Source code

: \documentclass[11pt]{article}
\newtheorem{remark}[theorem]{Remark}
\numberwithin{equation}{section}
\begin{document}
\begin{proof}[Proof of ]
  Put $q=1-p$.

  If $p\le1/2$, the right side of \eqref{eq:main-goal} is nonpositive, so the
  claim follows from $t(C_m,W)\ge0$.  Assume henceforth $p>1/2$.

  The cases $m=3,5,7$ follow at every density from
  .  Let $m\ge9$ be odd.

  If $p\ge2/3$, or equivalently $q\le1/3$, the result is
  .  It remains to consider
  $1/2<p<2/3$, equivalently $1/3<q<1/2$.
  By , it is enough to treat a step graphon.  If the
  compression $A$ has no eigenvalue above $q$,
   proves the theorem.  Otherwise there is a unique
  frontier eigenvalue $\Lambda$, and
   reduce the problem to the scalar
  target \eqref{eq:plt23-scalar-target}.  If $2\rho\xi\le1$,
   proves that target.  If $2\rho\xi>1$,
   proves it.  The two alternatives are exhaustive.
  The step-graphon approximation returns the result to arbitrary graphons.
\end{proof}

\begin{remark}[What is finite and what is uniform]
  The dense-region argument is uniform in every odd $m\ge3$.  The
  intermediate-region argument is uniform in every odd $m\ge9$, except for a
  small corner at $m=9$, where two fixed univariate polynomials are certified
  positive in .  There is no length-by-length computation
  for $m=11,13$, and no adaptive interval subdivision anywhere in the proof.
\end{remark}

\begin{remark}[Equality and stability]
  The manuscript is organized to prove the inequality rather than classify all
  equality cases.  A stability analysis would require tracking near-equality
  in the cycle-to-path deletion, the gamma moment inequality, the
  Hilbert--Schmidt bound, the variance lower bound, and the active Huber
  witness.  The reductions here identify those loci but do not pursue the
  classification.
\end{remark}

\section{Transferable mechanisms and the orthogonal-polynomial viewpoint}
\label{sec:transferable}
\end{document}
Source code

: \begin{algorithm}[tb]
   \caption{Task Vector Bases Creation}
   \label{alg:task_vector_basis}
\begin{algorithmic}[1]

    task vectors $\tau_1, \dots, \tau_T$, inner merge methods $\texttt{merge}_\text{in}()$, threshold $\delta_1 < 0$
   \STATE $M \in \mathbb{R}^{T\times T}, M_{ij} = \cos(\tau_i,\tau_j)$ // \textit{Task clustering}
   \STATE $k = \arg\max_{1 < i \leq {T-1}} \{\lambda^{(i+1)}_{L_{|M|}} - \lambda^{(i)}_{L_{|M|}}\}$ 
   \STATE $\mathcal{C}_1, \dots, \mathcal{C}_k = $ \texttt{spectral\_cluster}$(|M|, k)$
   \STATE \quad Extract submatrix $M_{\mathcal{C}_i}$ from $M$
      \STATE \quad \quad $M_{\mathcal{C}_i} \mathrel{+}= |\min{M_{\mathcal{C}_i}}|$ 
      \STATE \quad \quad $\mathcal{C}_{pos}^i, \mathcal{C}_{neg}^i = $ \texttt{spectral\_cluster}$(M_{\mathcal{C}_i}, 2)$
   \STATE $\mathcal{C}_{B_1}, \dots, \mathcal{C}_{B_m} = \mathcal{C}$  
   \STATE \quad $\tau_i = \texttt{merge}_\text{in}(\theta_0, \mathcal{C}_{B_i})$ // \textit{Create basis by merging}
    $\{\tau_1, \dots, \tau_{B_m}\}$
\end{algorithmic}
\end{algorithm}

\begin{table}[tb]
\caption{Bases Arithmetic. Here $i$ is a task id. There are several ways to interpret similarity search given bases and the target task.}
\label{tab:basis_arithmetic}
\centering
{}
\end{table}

------------------------------

Your task
Where a line of the records above holds the word "inequality", copy that line.

Problem solution
  The manuscript is organized to prove the inequality rather than classify all
  in the cycle-to-path deletion, the gamma moment inequality, the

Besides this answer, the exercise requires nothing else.